He should already have finished mourning her, nestled her
into that part of the brain where, though the memory is preserved, the scar
has healed. A year should be enough time to remember, re-taste, review, and
finally inter. He'd read that grieving was a process of getting over it;
wear black, accept condolences of friends and acquaintances, adjust to being
alone. That's not how it was for Jack Ely. It was a year, and he wasn't
done yet. The world and its business would wait for an unlikely closure.

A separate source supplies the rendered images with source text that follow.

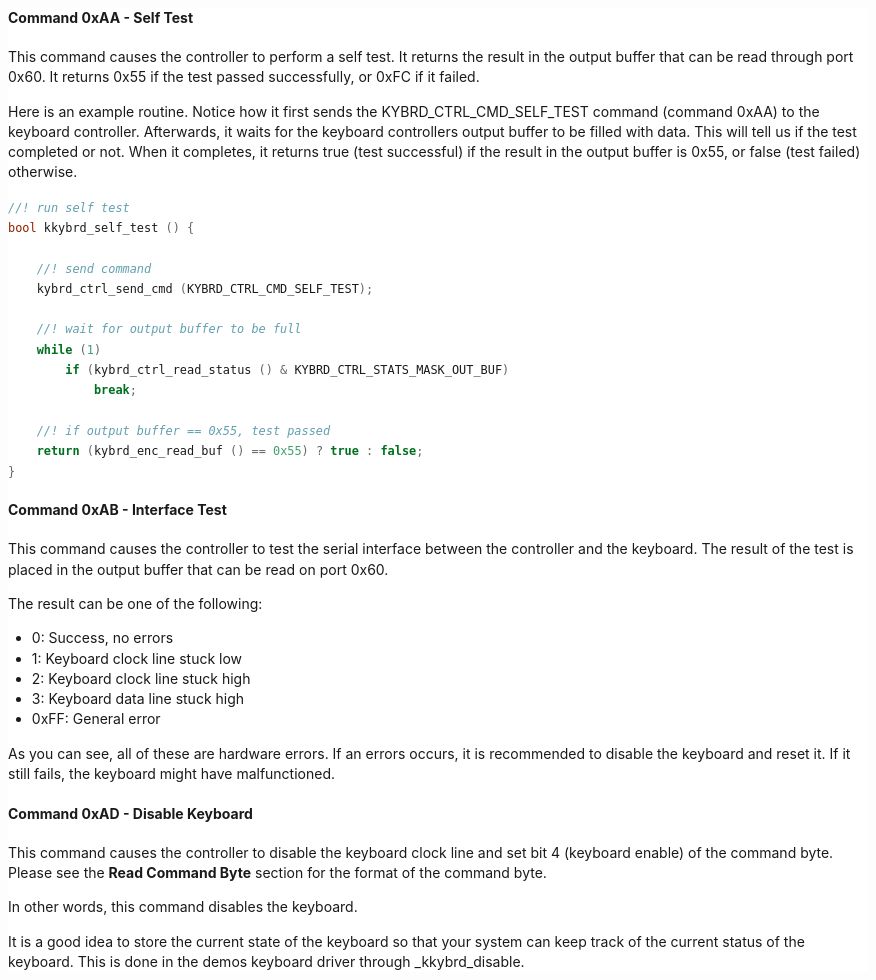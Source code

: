 #### Command 0xAA - Self Test

This command causes the controller to perform a self test. It returns the result in the output buffer that can be read through port 0x60\. It returns 0x55 if the test passed successfully, or 0xFC if it failed.

Here is an example routine. Notice how it first sends the KYBRD_CTRL_CMD_SELF_TEST command (command 0xAA) to the keyboard controller. Afterwards, it waits for the keyboard controllers output buffer to be filled with data. This will tell us if the test completed or not. When it completes, it returns true (test successful) if the result in the output buffer is 0x55, or false (test failed) otherwise.

```c
//! run self test
bool kkybrd_self_test () {

    //! send command
    kybrd_ctrl_send_cmd (KYBRD_CTRL_CMD_SELF_TEST);

    //! wait for output buffer to be full
    while (1)
        if (kybrd_ctrl_read_status () & KYBRD_CTRL_STATS_MASK_OUT_BUF)
            break;

    //! if output buffer == 0x55, test passed
    return (kybrd_enc_read_buf () == 0x55) ? true : false;
}
```

#### Command 0xAB - Interface Test

This command causes the controller to test the serial interface between the controller and the keyboard. The result of the test is placed in the output buffer that can be read on port 0x60.

The result can be one of the following:

* 0: Success, no errors
* 1: Keyboard clock line stuck low
* 2: Keyboard clock line stuck high
* 3: Keyboard data line stuck high
* 0xFF: General error

As you can see, all of these are hardware errors. If an errors occurs, it is recommended to disable the keyboard and reset it. If it still fails, the keyboard might have malfunctioned.

#### Command 0xAD - Disable Keyboard

This command causes the controller to disable the keyboard clock line and set bit 4 (keyboard enable) of the command byte. Please see the **Read Command Byte** section for the format of the command byte.

In other words, this command disables the keyboard.

It is a good idea to store the current state of the keyboard so that your system can keep track of the current status of the keyboard. This is done in the demos keyboard driver through _kkybrd_disable.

Jack Ely had it all. He was handsome, twenty-eight, tall,
slim, a lawyer in a prestigious law firm. Women fell at his feet, and
collected there. But he never smiled anymore, that is, nothing beyond a
straightening of the lips. The eyes didn't even try. Work, well, he just
stopped going. When Teri died, he couldn't get up a passion for the law. It
wasn't his path. Maybe it never was.
They met in Penn law school, helped each other study, held
each other's hand through finals, and the bar exams. She was at the top of
her class, he was in the middle. At their chosen professions she excelled,
he struggled. It was all past tense now, just like his law career. It was
the lawyering that killed her, the lawyering that killed his love for, no,
he was never in love with it, the law. He did the law for Teri.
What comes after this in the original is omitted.